Most retailers lease their stores and this means they will usually need their landlord to agree to the works even if they are internal only. Many leases will allow demountable partitioning without consent but not the cabling that is essential for plans. In large stores such as supermarkets there may be more flexibility to do such work without contacting the landlord.

  • Planning permission - does the permission for the site allow you to go ahead or do you need to apply for a variation or new permission first?

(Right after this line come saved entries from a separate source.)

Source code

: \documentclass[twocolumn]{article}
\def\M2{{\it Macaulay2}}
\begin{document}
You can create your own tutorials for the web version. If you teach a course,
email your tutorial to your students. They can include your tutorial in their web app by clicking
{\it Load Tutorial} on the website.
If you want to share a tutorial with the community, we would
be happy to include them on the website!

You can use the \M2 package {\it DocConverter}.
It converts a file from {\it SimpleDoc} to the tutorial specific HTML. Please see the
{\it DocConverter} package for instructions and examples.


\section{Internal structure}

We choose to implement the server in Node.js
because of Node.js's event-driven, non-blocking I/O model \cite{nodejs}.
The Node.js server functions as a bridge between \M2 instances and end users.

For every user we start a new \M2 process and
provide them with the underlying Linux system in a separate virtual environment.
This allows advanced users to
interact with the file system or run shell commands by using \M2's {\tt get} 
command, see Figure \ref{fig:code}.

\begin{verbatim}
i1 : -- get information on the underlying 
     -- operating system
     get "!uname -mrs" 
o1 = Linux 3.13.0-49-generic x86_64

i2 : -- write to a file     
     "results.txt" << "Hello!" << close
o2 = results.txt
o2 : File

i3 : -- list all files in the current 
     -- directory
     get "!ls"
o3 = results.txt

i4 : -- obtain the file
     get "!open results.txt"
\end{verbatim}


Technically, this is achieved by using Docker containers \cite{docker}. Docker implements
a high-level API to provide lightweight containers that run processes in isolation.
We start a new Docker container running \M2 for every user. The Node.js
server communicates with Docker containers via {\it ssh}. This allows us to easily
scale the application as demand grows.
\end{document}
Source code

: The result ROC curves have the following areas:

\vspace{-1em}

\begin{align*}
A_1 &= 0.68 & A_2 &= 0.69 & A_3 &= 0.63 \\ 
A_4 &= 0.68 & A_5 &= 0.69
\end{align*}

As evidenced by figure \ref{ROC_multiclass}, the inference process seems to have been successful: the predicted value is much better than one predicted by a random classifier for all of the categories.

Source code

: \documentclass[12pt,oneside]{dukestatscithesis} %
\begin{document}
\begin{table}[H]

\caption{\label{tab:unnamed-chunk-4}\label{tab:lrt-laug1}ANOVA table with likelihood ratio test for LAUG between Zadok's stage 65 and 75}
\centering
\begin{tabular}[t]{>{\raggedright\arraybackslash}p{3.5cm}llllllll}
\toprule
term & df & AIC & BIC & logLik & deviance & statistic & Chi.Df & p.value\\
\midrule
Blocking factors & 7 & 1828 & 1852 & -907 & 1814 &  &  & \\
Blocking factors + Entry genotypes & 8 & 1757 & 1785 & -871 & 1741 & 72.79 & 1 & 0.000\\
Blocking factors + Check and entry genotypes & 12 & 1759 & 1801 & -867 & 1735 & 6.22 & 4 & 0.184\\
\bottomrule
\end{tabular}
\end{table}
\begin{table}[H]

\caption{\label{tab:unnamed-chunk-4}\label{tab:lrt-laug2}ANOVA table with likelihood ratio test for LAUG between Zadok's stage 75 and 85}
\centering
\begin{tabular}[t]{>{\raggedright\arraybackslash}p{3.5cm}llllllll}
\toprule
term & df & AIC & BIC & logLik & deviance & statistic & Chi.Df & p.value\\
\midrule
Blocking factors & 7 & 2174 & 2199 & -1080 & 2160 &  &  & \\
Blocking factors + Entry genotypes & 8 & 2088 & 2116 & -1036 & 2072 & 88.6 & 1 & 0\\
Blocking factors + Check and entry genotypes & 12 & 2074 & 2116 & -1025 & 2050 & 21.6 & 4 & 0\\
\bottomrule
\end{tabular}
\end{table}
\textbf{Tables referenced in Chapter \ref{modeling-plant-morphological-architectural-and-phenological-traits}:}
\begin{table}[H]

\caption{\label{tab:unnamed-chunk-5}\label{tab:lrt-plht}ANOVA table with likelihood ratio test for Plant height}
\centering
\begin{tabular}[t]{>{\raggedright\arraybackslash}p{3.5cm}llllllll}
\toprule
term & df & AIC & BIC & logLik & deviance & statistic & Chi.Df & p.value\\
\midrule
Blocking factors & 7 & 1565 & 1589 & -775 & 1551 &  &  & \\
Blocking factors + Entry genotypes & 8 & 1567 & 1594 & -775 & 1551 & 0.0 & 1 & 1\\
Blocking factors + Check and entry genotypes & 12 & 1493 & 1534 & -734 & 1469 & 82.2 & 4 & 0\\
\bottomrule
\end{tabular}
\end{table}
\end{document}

Do the works proposed go so far as amounting to building operations or a material change of use both of which amount to development and require permission? Many permissions are not open A1 retail, but limit the type of goods that can be sold e.g. bulky goods only. Maybe your plans even go beyond pure retail use to include coffee shops, restaurants, an estate agency or another business offering a service (although an ancillary use does not need permission). There are sometimes changes you can make to the use without permission and the government is currently consulting about widening these, for example, to allow change from retail to use as a bank or a building society. Sometimes the description of the permission limits the use – ‘one retail shop’. On other occasions the conditions attached to the permission could cause a problem - for example, a condition saying the layout must remain as per the planning application plans.

  • Building control

Even if you don’t need planning permission you may well need building regulations approval for works.

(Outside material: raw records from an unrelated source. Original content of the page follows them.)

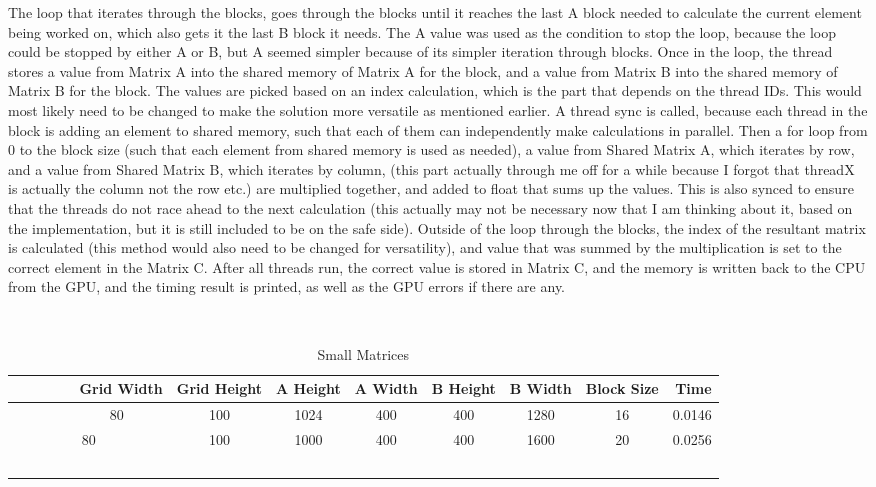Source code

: \documentclass[8pt]{article}
\begin{document}
The loop that iterates through the blocks, goes through the blocks until it reaches the last A block needed to calculate the current element being worked on, which also gets it the last B block it needs.  The A value was used as the condition to stop the loop, because the loop could be stopped by either A or B, but A seemed simpler because of its simpler iteration through blocks.  Once in the loop, the thread stores a value from Matrix A into the shared memory of Matrix A for the block, and a value from Matrix B into the shared memory of Matrix B for the block.  The values are picked based on an index calculation, which is the part that depends on the thread IDs.  This would most likely need to be changed to make the solution more versatile as mentioned earlier.  A thread sync is called, because each thread in the block is adding an element to shared memory, such that each of them can independently make calculations in parallel.  Then a for loop from 0 to the block size (such that each element from shared memory is used as needed), a value from Shared Matrix A, which iterates by row, and a value from Shared Matrix B, which iterates by column, (this part actually through me off for a while because I forgot that threadX is actually the column not the row etc.) are multiplied together, and added to float that sums up the values.  This is also synced to ensure that the threads do not race ahead to the next calculation (this actually may not be necessary now that I am thinking about it, based on the implementation, but it is still included to be on the safe side).  Outside of the loop through the blocks, the index of the resultant matrix is calculated (this method would also need to be changed for versatility), and value that was summed by the multiplication is set to the correct element in the Matrix C.  After all threads run, the correct value is stored in Matrix C, and the memory is written back to the CPU from the GPU, and the timing result is printed, as well as the GPU errors if there are any.\\

\pagebreak[4]

\begin{table}[hp]
\caption {Small Matrices} \label{tab:title}
    \begin{tabular}{|c|c|c|c|c|c|c|r|}\hline
        Grid Width & Grid Height & A Height & A Width & B Height & B Width & Block Size & Time \\ \hline
        80 & 100 & 1024 & 400 & 400 & 1280 & 16 & 0.0146\\ \hline
	80 & 100 & 1000 & 400 & 400 & 1600 & 20 & 0.0256\\ \hline
    \end{tabular}
\end{table}
\end{document}
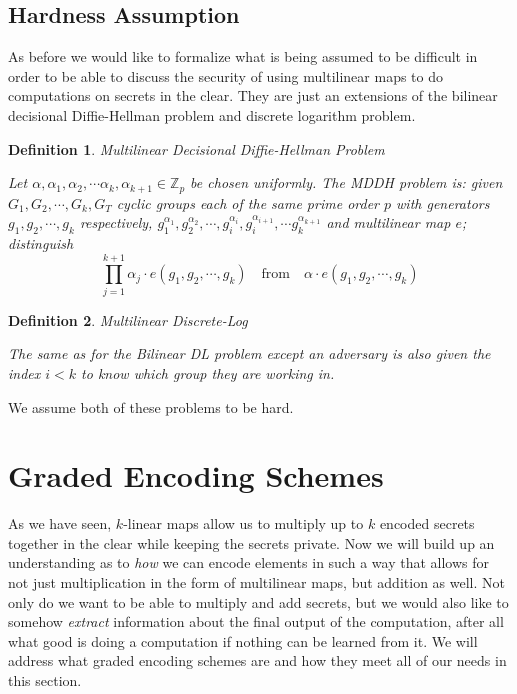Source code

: \documentclass[12pt,twoside]{reedthesis}
\newtheorem{definition}{Definition}
\newcommand{\Z}[0]{\mathbb{Z}}
\begin{document}
 \subsection{Hardness Assumption}
 
 As before we would like to formalize what is being assumed to be difficult in order to be able to discuss the security of using multilinear maps to do computations on secrets in the clear. They are just an extensions of the bilinear decisional Diffie-Hellman problem and discrete logarithm problem.
 
 
 \begin{definition}{Multilinear Decisional Diffie-Hellman Problem} 
\par Let $\alpha,\alpha_1,\alpha_2,\cdots \alpha_k, \alpha_{k+1} \in \Z_p$ be chosen uniformly. The MDDH problem is: given $G_1,G_2, \cdots, G_k,G_T$ cyclic groups each of the same prime order $p$ with generators $g_1,g_2,\cdots, g_k$ respectively, $g_1^{\alpha_1}, g_2^{\alpha_2}, \cdots, g_i^{\alpha_i} , g_i^{\alpha_{i+1}},\cdots g_k^{\alpha_{k+1}}$ and multilinear map $e$; distinguish 
$$\prod_{j=1}^{k+1}\alpha_j \cdot e(g_1,g_2,\cdots,g_k)  \quad \text{from} \quad \alpha \cdot e(g_1,g_2,\cdots ,g_k)$$
 \end{definition}    
 
  \begin{definition}{Multilinear Discrete-Log} \par
 The same as for the Bilinear DL problem except an adversary is also given the index $i<k$ to know which group they are working in.
 \end{definition}
  

\par We assume both of these problems to be hard.

            
    
    \section{Graded Encoding Schemes}
    
    As we have seen, $k$-linear maps allow us to multiply up to $k$ encoded secrets together in the clear while keeping the secrets private. Now we will build up an understanding as to \textit{how} we can encode elements in such a way that allows for not just multiplication in the form of multilinear maps, but addition as well. Not only do we want to be able to multiply and add secrets, but we would also like to somehow \textit{extract} information about the final output of the computation, after all what good is doing a computation if nothing can be learned from it. We will address what graded encoding schemes are and how they meet all of our needs in this section. 
      
\end{document}
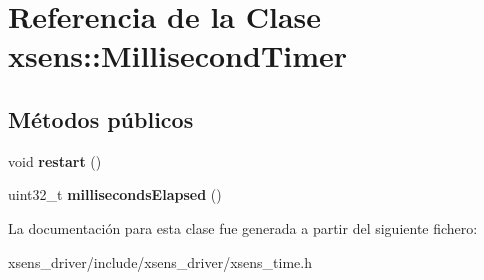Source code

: \hypertarget{classxsens_1_1MillisecondTimer}{\section{\-Referencia de la \-Clase xsens\-:\-:\-Millisecond\-Timer}
\label{classxsens_1_1MillisecondTimer}
}
\subsection*{\-Métodos públicos}
\begin{DoxyCompactItemize}
\item 
\hypertarget{classxsens_1_1MillisecondTimer_a918baef8bf646b98374b9d3dea484688}{void {\bfseries restart} ()}\label{classxsens_1_1MillisecondTimer_a918baef8bf646b98374b9d3dea484688}

\item 
\hypertarget{classxsens_1_1MillisecondTimer_a3808a7da9e5ef29e4fe3fdf7f131b49a}{uint32\-\_\-t {\bfseries milliseconds\-Elapsed} ()}\label{classxsens_1_1MillisecondTimer_a3808a7da9e5ef29e4fe3fdf7f131b49a}

\end{DoxyCompactItemize}


\-La documentación para esta clase fue generada a partir del siguiente fichero\-:\begin{DoxyCompactItemize}
\item 
xsens\-\_\-driver/include/xsens\-\_\-driver/xsens\-\_\-time.\-h\end{DoxyCompactItemize}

  • Consent needed for occupation by others

If you occupy the store under a lease you will need to check carefully the parts setting out on what basis others can occupy against your plans to introduce another business. The business could be a group company and the lease may allow group sharing, you might just want a concession and this may or may not be allowed or you may want to get rid of the lease altogether or in part and need to think about whether you assign or underlet and get your landlord’s consent to do so.

  • Consent need for use

Many leases require landlord’s consent to a change of use.

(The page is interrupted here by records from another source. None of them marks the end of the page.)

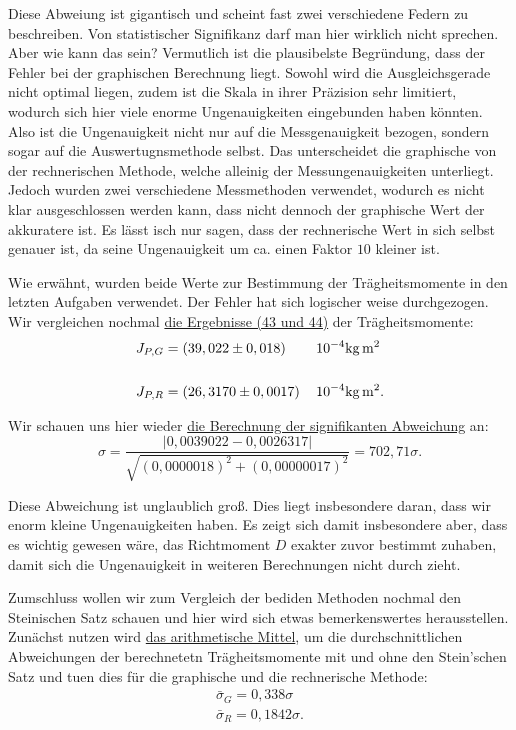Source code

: Diese Abweiung ist gigantisch und scheint fast zwei verschiedene Federn zu beschreiben. Von statistischer Signifikanz darf man hier wirklich nicht sprechen. Aber wie kann das sein?
Vermutlich ist die plausibelste Begründung, dass der Fehler bei der graphischen Berechnung liegt. Sowohl wird die Ausgleichsgerade nicht optimal liegen, zudem ist die Skala in ihrer Präzision sehr limitiert,
wodurch sich hier viele enorme Ungenauigkeiten eingebunden haben könnten. Also ist die Ungenauigkeit nicht nur auf die Messgenauigkeit bezogen, sondern sogar auf die Auswertugnsmethode selbst. 
Das unterscheidet die graphische von der rechnerischen Methode, welche alleinig der Messungenauigkeiten unterliegt. Jedoch wurden zwei verschiedene Messmethoden verwendet, wodurch es nicht klar 
ausgeschlossen werden kann, dass nicht dennoch der graphische Wert der akkuratere ist. Es lässt isch nur sagen, dass der rechnerische Wert in sich selbst genauer ist, da seine Ungenauigkeit um ca. einen Faktor $10$ kleiner ist.

Wie erwähnt, wurden beide Werte zur Bestimmung der Trägheitsmomente in den letzten Aufgaben verwendet. Der Fehler hat sich logischer weise durchgezogen. Wir vergleichen nochmal \hyperref[e:s_t]{die Ergebnisse (43 und 44)} der Trägheitsmomente:
\begin{align}
    J_{P,G} &= (39,022 \pm 0,018)\, &&\mathrm{10^{-4}kg \, m^2} \\
        \notag \\
    J_{P,R} &= (26,3170 \pm 0,0017 )\, &&\mathrm{10^{-4} kg \, m^2}.
\end{align}

Wir schauen uns hier wieder \hyperref[eq:signifikante_abweichung]{die Berechnung der signifikanten Abweichung} an:
\begin{equation}
    \sigma = \frac{\left| 0,0039022 - 0,0026317\right|}{\sqrt{(0,0000018)^2 + (0,00000017)^2}} = 702,71\sigma.
\end{equation}

Diese Abweichung ist unglaublich groß. Dies liegt insbesondere daran, dass wir enorm kleine Ungenauigkeiten haben. Es zeigt sich damit insbesondere aber, dass es wichtig gewesen wäre, das Richtmoment $D$ exakter 
zuvor bestimmt zuhaben, damit sich die Ungenauigkeit in weiteren Berechnungen nicht durch zieht.

Zumschluss wollen wir zum Vergleich der bediden Methoden nochmal den Steinischen Satz schauen und hier wird sich etwas bemerkenswertes herausstellen. Zunächst nutzen wird \hyperref[eq:arithmetisches_mittel]{das arithmetische Mittel}, um die durchschnittlichen Abweichungen 
der berechnetetn Trägheitsmomente mit und ohne den Stein'schen Satz und tuen dies für die graphische und die rechnerische Methode:
\begin{align}
    \bar{\sigma}_G = 0,338\sigma \\
    \bar{\sigma}_R = 0,1842\sigma.
\end{align}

  • Other restrictions to deal with

If you own the store freehold, a quick look at the legal title could reveal issues that need clearing to go ahead such as a restrictive covenant preventing the sale of alcohol if you had a restaurant serving wine and beer planned. As a tenant it is worth a quick read through the lease to make sure there are no other parts you need to address.

Normally all parties involved in a store (retailer, landlord, planners) will want it to succeed and in today’s market it is usually recognised more flexibility is needed - so with the right approach early on the above can be sorted quickly to avoid delay and unnecessary cost.

It is an exciting time for retail and shopping with so many changes afoot and new ideas abounding. Our nostalgic idea of a high street may be disappearing - how many of us can say we regularly used it - and in its place is emerging a whole new way of shopping.